Отрицательное отношение литературно и просто общественных кругов интеллигенции к большевикам не было тайным: с ними велась постоянная борьба везде, где было можно и как было можно. О выступлении открытом, политическом, против политической нелегальной партии — не могло, конечно, быть и речи; но внутренняя, идеологическая борьба с крайним марксизмом-большевизмом велась довольно интенсивно: иногда в закрытых или полузакрытых собраниях, иногда в печати.
Все это не такая давняя история, и примеров можно бы привести сколько угодно. Случаи бывали самые разнообразные. Кое-кто, я думаю, еще помнит появление в Петербурге некоего «старца» Щетинина. Появился он вместе с Распутиным, но дороги их разошлись: Щетинин стал действовать в рабочей среде. Приобрел там множество «учеников» и «учениц»; но довольно скоро, впав сам в некоторые крайности своего «учения», вызвал скандал и был втихомолку убран.

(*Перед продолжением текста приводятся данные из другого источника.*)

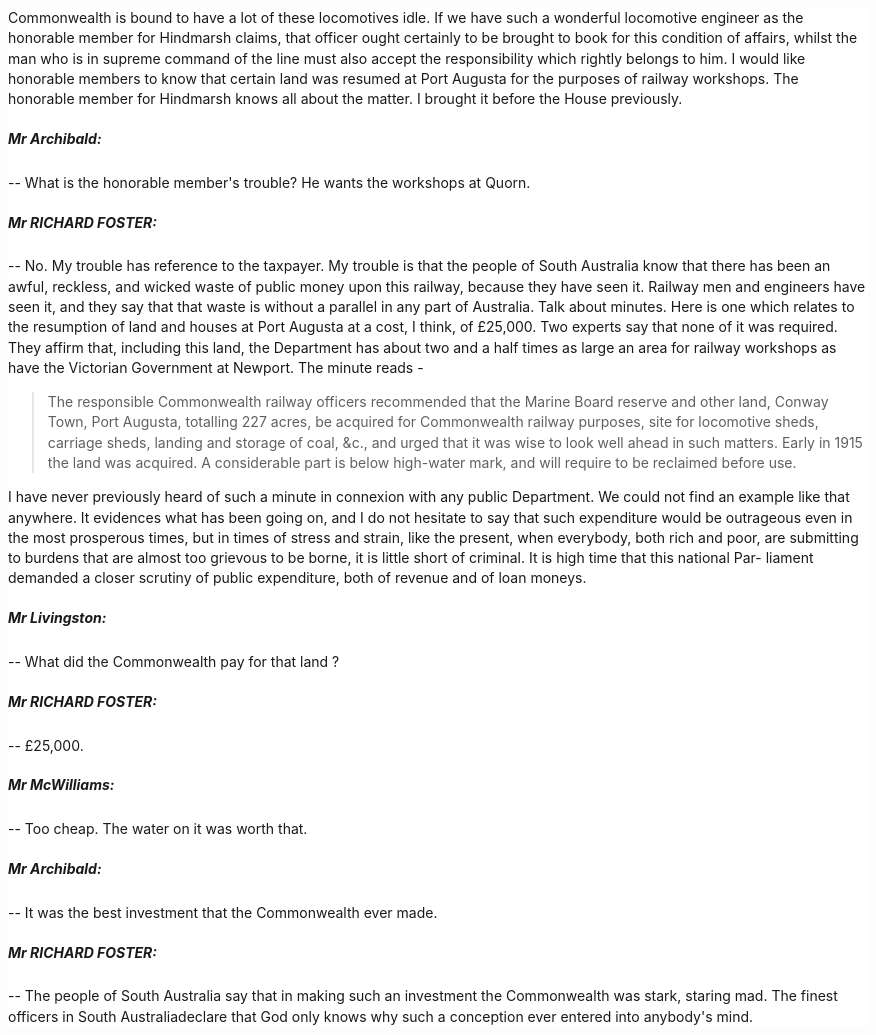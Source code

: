 Commonwealth is bound to have a lot of these locomotives idle. If we have such a wonderful locomotive engineer as the honorable member for Hindmarsh claims, that officer ought certainly to be brought to book for this condition of affairs, whilst the man who is in supreme command of the line must also accept the responsibility which rightly belongs to him. I would like honorable members to know that certain land was resumed at Port Augusta for the purposes of railway workshops. The honorable member for Hindmarsh knows all about the matter. I brought it before the House previously. 

##### Mr Archibald:

-- What is the honorable member's trouble? He wants the workshops at Quorn. 

##### Mr RICHARD FOSTER:

-- No. My trouble has reference to the taxpayer. My trouble is that the people of South Australia know that there has been an awful, reckless, and wicked waste of public money upon this railway, because they have seen it. Railway men and engineers have seen it, and they say that that waste is without a parallel in any part of Australia. Talk about minutes. Here is one which relates to the resumption of land and houses at Port Augusta at a cost, I think, of £25,000. Two experts say that none of it was required. They affirm that, including this land, the Department has about two and a half times as large an area for railway workshops as have the Victorian Government at Newport. The minute reads - 

  >The responsible Commonwealth railway officers recommended that the Marine Board reserve and other land, Conway Town, Port Augusta, totalling 227 acres, be acquired for Commonwealth railway purposes, site for locomotive sheds, carriage sheds, landing and storage of coal, &amp;c., and urged that it was wise to look well ahead in such matters. Early in 1915 the land was acquired. A considerable part is below high-water mark, and will require to be reclaimed before use. 

I have never previously heard of such a minute in connexion with any public Department. We could not find an example like that anywhere. It evidences what has been going on, and I do not hesitate to say that such expenditure would be outrageous even in the most prosperous times, but in times of stress and strain, like the present, when everybody, both rich and poor, are submitting to burdens that are almost too grievous to be borne, it is little short of criminal. It is high time that this national Par- liament demanded a closer scrutiny of public expenditure, both of revenue and of loan moneys. 

##### Mr Livingston:

-- What did the Commonwealth pay for that land ? 

##### Mr RICHARD FOSTER:

-- £25,000. 

##### Mr McWilliams:

-- Too cheap. The water on it was worth that. 

##### Mr Archibald:

-- It was the best investment that the Commonwealth ever made. 

##### Mr RICHARD FOSTER:

-- The people of South Australia say that in making such an investment the Commonwealth was stark, staring mad. The finest officers in South Australiadeclare that God only knows why such a conception ever entered into anybody's mind.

Адепты остались и… тотчас поступили в ведение одной большевистской группы (с Бонч-Бруевичем), которая занялась их дальнейшим воспитанием. Мы сначала недоумевали: дальнейшим? Можно ли воду Щетинина перевести на мельницу Маркса? Но раз, в частной квартире, мы встретились с несколькими щетининцами и щетининками (рабочими). Это было очень скоро после исчезновения «учителя». Тут же находились и главный «апостол» Щетинина — Легкобытов, вертлявый, щупленький мужичок, тоже из рабочих, с юга, — и новый один «попечитель» круга, интеллигент-большевик. Последний все время молчал. Щетининцы охотно и наивно рассказывали, что, хоть не решались сначала — «выбросили иконы»; что «женщина тоже должна свой пай иметь» и «с кем захочет — пойти» (ибо она — «сосуд»); что жить следует «сообща», не глядя на имущество (его «нести в сообщность»), и что «правда не во дворцах, а в хижинах». Апостол — Легкобытов заливался соловьем, изъясняя «учение». Под рукой имел целые ремингтонные книжищи и даже печатные брошюрки. Щетинин, хотя грамотности был вроде распутинской, любил «письменность»; и сам старался, и другие с его слов, «к порядку», записывали учение.

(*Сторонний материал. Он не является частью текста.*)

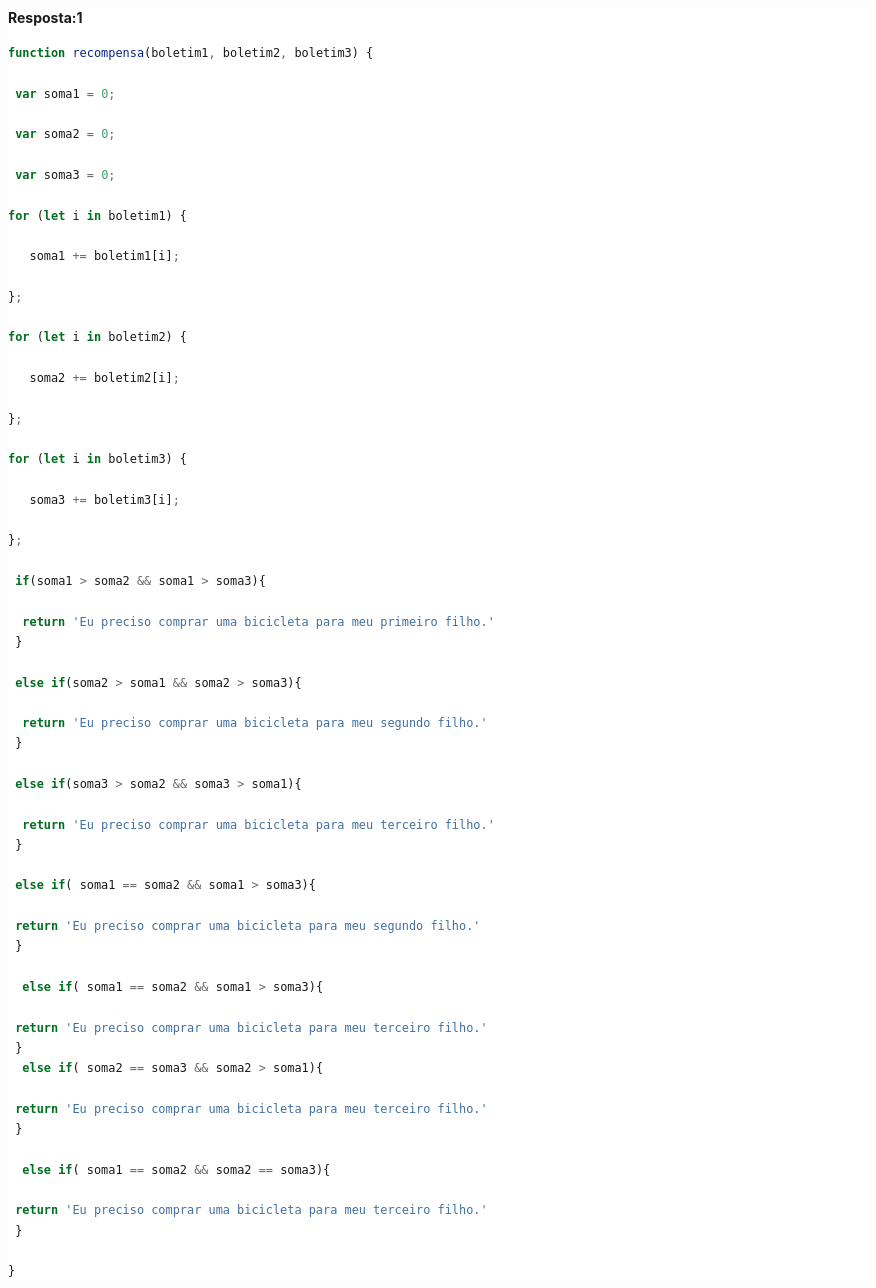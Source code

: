 ​**Resposta:1**

```javascript
function recompensa(boletim1, boletim2, boletim3) {

 var soma1 = 0;

 var soma2 = 0;

 var soma3 = 0;

for (let i in boletim1) {

   soma1 += boletim1[i];

};

for (let i in boletim2) {

   soma2 += boletim2[i];

};

for (let i in boletim3) {

   soma3 += boletim3[i];

};

 if(soma1 > soma2 && soma1 > soma3){

  return 'Eu preciso comprar uma bicicleta para meu primeiro filho.'
 }

 else if(soma2 > soma1 && soma2 > soma3){

  return 'Eu preciso comprar uma bicicleta para meu segundo filho.'
 }

 else if(soma3 > soma2 && soma3 > soma1){

  return 'Eu preciso comprar uma bicicleta para meu terceiro filho.'
 }

 else if( soma1 == soma2 && soma1 > soma3){

 return 'Eu preciso comprar uma bicicleta para meu segundo filho.'
 }

  else if( soma1 == soma2 && soma1 > soma3){

 return 'Eu preciso comprar uma bicicleta para meu terceiro filho.'
 }
  else if( soma2 == soma3 && soma2 > soma1){

 return 'Eu preciso comprar uma bicicleta para meu terceiro filho.'
 }

  else if( soma1 == soma2 && soma2 == soma3){

 return 'Eu preciso comprar uma bicicleta para meu terceiro filho.'
 }

}
```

Оно сразу ошеломляло. Казалось непроходимой ерундой, какой-то свалкой отвлеченно-возвышенных и туманно-священных словес. Однако взялись же отсюда «правила» (лозунги?), повторяемые молодой работницей?

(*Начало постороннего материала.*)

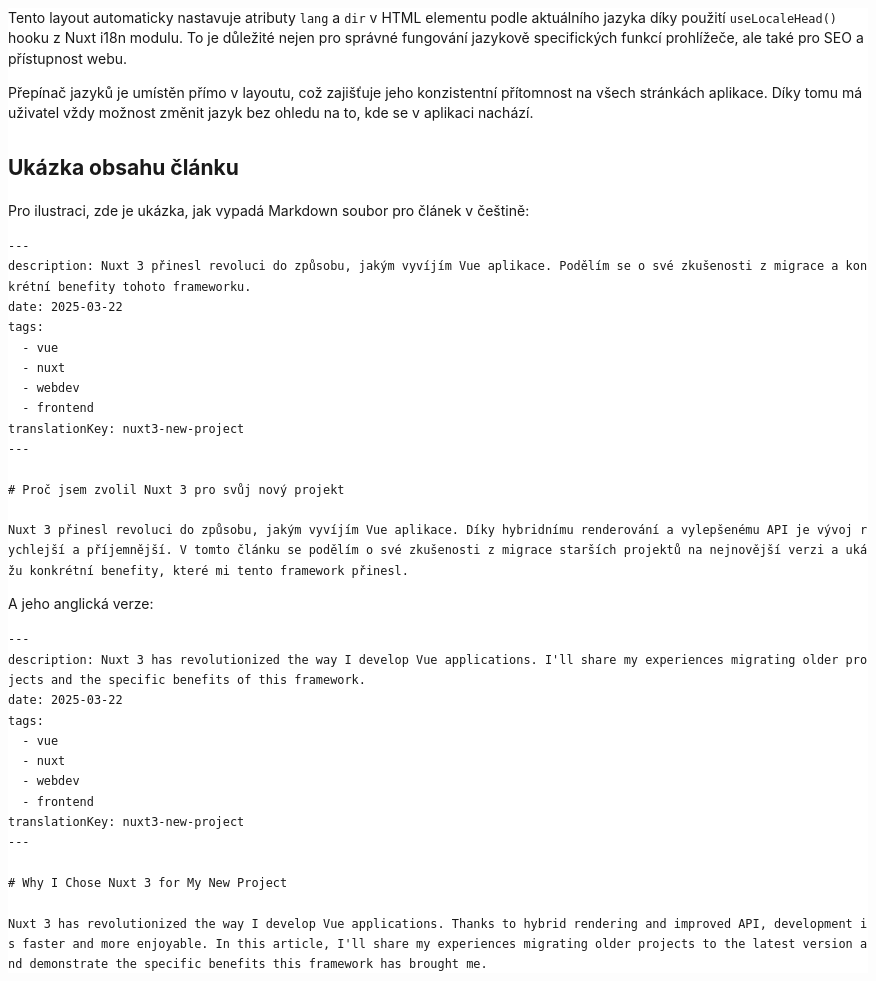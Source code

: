 Tento layout automaticky nastavuje atributy `lang` a `dir` v HTML elementu podle aktuálního jazyka díky použití `useLocaleHead()` hooku z Nuxt i18n modulu. To je důležité nejen pro správné fungování jazykově specifických funkcí prohlížeče, ale také pro SEO a přístupnost webu.

Přepínač jazyků je umístěn přímo v layoutu, což zajišťuje jeho konzistentní přítomnost na všech stránkách aplikace. Díky tomu má uživatel vždy možnost změnit jazyk bez ohledu na to, kde se v aplikaci nachází.

## Ukázka obsahu článku

Pro ilustraci, zde je ukázka, jak vypadá Markdown soubor pro článek v češtině:

```none
---
description: Nuxt 3 přinesl revoluci do způsobu, jakým vyvíjím Vue aplikace. Podělím se o své zkušenosti z migrace a konkrétní benefity tohoto frameworku.
date: 2025-03-22
tags:
  - vue
  - nuxt
  - webdev
  - frontend
translationKey: nuxt3-new-project
---

# Proč jsem zvolil Nuxt 3 pro svůj nový projekt

Nuxt 3 přinesl revoluci do způsobu, jakým vyvíjím Vue aplikace. Díky hybridnímu renderování a vylepšenému API je vývoj rychlejší a příjemnější. V tomto článku se podělím o své zkušenosti z migrace starších projektů na nejnovější verzi a ukážu konkrétní benefity, které mi tento framework přinesl.
```

A jeho anglická verze:

```none
---
description: Nuxt 3 has revolutionized the way I develop Vue applications. I'll share my experiences migrating older projects and the specific benefits of this framework.
date: 2025-03-22
tags:
  - vue
  - nuxt
  - webdev
  - frontend
translationKey: nuxt3-new-project
---

# Why I Chose Nuxt 3 for My New Project

Nuxt 3 has revolutionized the way I develop Vue applications. Thanks to hybrid rendering and improved API, development is faster and more enjoyable. In this article, I'll share my experiences migrating older projects to the latest version and demonstrate the specific benefits this framework has brought me.
```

И стоило с кое-каким терпением вникнуть в торжественную галиматью, в полусумасшедшую, самородную, демагогию, что сделалось понятным, почему большевизм хочет половить своей рыбки в этой мутной воде. Ничего «религиозного» в Учении Щетинина, несмотря на прикрытие «священными» словами, не было. Или, впрочем, было: ровно столько же, сколько в учении Ленина — Маркса. Разнствуют лишь «священные» слова. А в сути, до мелочей, оба «учения» оказывались подобными.